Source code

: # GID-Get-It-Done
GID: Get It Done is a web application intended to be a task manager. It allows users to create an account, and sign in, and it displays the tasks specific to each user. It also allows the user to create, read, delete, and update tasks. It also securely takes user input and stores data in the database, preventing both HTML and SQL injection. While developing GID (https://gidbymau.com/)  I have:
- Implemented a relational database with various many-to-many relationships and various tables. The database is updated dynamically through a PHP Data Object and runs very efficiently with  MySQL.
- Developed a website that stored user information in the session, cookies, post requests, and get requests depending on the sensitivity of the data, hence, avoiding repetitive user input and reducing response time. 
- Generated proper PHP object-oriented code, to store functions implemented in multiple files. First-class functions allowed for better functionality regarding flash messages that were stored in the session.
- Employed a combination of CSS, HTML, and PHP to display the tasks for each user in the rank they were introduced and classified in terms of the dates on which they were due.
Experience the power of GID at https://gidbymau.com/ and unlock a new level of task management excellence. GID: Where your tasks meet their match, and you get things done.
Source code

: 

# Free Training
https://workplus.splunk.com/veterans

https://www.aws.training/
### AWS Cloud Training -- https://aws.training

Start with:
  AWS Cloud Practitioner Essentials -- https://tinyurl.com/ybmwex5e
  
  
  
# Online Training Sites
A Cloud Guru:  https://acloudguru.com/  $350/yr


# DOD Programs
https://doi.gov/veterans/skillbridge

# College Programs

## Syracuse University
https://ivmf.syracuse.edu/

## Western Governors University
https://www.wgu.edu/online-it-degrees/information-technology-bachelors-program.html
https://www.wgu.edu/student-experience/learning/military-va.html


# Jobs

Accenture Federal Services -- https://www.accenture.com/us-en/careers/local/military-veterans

+---+

**What is required:**
Your task is to copy every line of the entries that contains the string "University".

**Task answer:**
## Syracuse University
## Western Governors University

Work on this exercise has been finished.